A two-tiered airport taxi system could lead to 'Chapter Two'
Katherine Kersten, Star Tribune
Last update: October 16, 2006 – 12:02 AM
Imagine you're returning from a trip with a bottle of French wine to celebrate your wedding anniversary. At the airport, you drag your bags out to the taxi stand in the cold breeze. As the cab pulls up, you hoist your suitcases, eager to get home.
But when the driver spots your wine, he shakes his head emphatically. The Qur'an prohibits him from accepting passengers with alcohol, he tells you. OK, so you'll take the next cab. But the next driver waves you off, and the next.
Scenes like this have played out hundreds of times at the Minneapolis-St. Paul International Airport over the last few years. About three-fourths of the 900 taxi drivers at the airport are Somali, many of them Muslim.
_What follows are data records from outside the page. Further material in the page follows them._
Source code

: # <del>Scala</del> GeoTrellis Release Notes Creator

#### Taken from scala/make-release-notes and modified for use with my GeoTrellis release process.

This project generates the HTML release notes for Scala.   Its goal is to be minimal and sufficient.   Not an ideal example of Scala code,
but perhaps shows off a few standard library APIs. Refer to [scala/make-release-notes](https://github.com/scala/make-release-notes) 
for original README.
In September, the Star Tribune reported that one flight attendant had been refused by five drivers, because she had wine in her suitcase.
Taxi drivers who refuse a customer, except for safety reasons, must go to the end of the taxi line.
They face a potential three-hour wait for the next fare. Muslim drivers asked for an exemption, and officials of the Metropolitan Airports Commission proposed color-coded lights on cab roofs to indicate whether the driver would accept a passenger carrying alcohol.
But last week, the MAC announced that it would not adopt the new policy. Officials cited an overwhelmingly negative public reaction, among other reasons. "I've had over 500 e-mails and calls, and not one supported the change," said Patrick Hogan, MAC spokesman.
Why? Aren't Americans accustomed to granting modest legal accommodations to groups or individuals on the basis of their religious beliefs?
For many people, Hogan speculates, the issue may have been bigger than drivers' reluctance to transport alcohol. "I think people were afraid there would be a Chapter Two."
In some other cities, "Chapter Two" has already begun. Muslim cab drivers elsewhere, for example, have refused to transport blind customers with seeing-eye dogs, which they say their religion considers unclean. On Oct. 6, the Daily Mail of London reported that two cab drivers had been fined for rejecting blind customers. In Melbourne, Australia, "at least 20 dog-aided blind people have lodged discrimination complaints" after similarly being refused service, the Herald Sun reported.
In Minneapolis, Muslim taxi drivers have repeatedly refused to transport Paula Hare, who is transgendered, KMSP-TV, Channel 9, reported this month.
Daniel Pipes, director of the Middle East Forum, wrote about the MAC's two-light proposal in the New York Sun on the day its rejection was announced. While the proposal seemed like a common-sense compromise, he wrote, on a societal level, it has massive and troubling implications. Government sanction of a two-tiered cab system would amount to an acknowledgement that Shari'a, or Islamic law, is relevant to a routine commercial transaction in the Twin Cities. The MAC, a government agency, would be officially approving a signal that differentiates those who follow Islamic law from those who don't.
And what if Muslim drivers demand the right not to transport women wearing short skirts or tank tops, or unmarried couples? After taxis, why not buses, trains and planes? Eventually, in some respects, our society could be divided along religious lines.
The negative reaction to the two-tiered solution does not spring from hostility to Muslims. Muslims have thrived in America. On average, they are well-integrated and have higher incomes and more education than other Americans, according to Peter Mandaville, director of the Center for Global Studies at George Mason University in Virginia.
America offers Muslims an important advantage beyond economic opportunity. We are a more religious people than Europeans, and so more respectful of religious belief. The first freedom guaranteed in our Bill of Rights, after all, is the free exercise of religion.
But the issue at the MAC seems to raise nagging "Chapter Two"-related questions. It suggests that -- if we don't handle such matters right -- down the road could lie a legally sanctioned religious separatism that is incompatible with America's unifying civic vision.